The next two hours are mostly downhill on trails and include nice views of a green valley with creepy red "bleeding" spots on the walls. As we get into the valley we cross one of these; it's probably some water running through a vein of some iron oxide, but it sure does look like blood. All the streams in the valley are red, so we opt not to get any drinking water here.

We continue on for a while with pretty constant and not particularly interesting views (the only thing really visible is Posets, but that's still gray and mostly featureless) and eventually hit a road.
After another break we continue along the road, which we'll follow for the rest of the day (another two hours). It's just too long. We're tired, our packs are heavy, the sun is hot, there aren't enough breath-taking views to restore our motivation.
To be fair, we do get a brief (but nice) view down the Valle de Chistau.

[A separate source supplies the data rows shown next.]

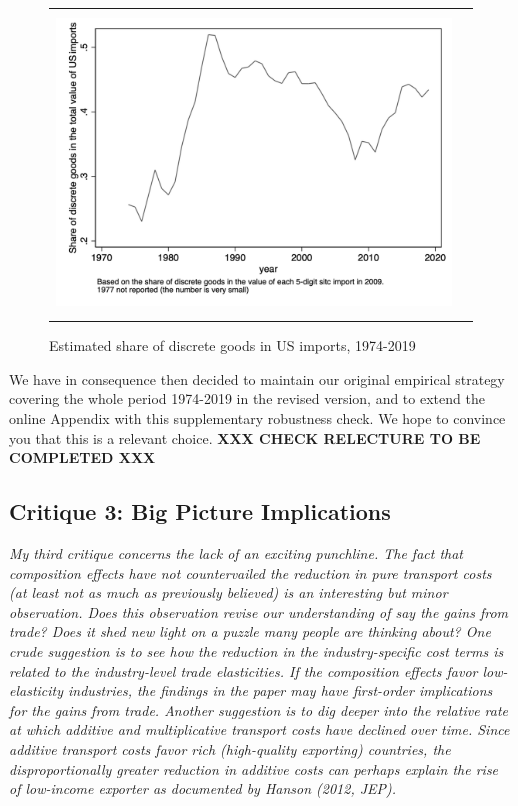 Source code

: \documentclass[a4paper,11pt]{article}
\begin{document}
\begin{figure}[htbp]
	\caption{Estimated share of discrete goods in US imports, 1974-2019}
	\begin{center}
		\begin{tabular}{cc}
			\includegraphics[height=8cm]{../../revised_article/Share_of_discrete_goods.png}\\
		\end{tabular}
	\end{center}
	\label{graph_Share_of_discrete_goods.png}%
\end{figure}


We have in consequence then decided to maintain our original empirical strategy covering the whole period 1974-2019 in the revised version, and to extend the online Appendix with this supplementary robustness check.
We hope to convince you that this is a relevant choice. \textbf{XXX CHECK RELECTURE TO BE COMPLETED XXX}

\subsection{Critique 3: Big Picture Implications}

\textit{My third critique concerns the lack of an exciting punchline. The fact that
composition effects have not countervailed the reduction in pure transport costs
(at least not as much as previously believed) is an interesting but minor observation.
Does this observation revise our understanding of say the gains from
trade? Does it shed new light on a puzzle many people are thinking about?
One crude suggestion is to see how the reduction in the industry-specific cost
terms is related to the industry-level trade elasticities. If the composition effects
favor low-elasticity industries, the findings in the paper may have first-order
implications for the gains from trade.
Another suggestion is to dig deeper into the relative rate at which additive
and multiplicative transport costs have declined over time. Since additive transport
costs favor rich (high-quality exporting) countries, the disproportionally
greater reduction in additive costs can perhaps explain the rise of low-income
exporter as documented by Hanson (2012, JEP).}
\end{document}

Eventually we make it to the the campground (~1600m, 5:30), where we find that the building is shuttered. Crap! No beer! No showers! No beer! Crap! Luckily there's no gate or fence or "keep out" sign, so we just go in and find a nice spot with a good view of Posets (which is fascinating to look at when you get close enough), have a cup of tea, rest a bit, sponge baths, make dinner, watch sunset via the color changes on Posets (fantastic!), and then retire to the tent for the night.

We kind of expect someone to show up at some point and ask for 4 euros (or something) to use the campground, but that never happens.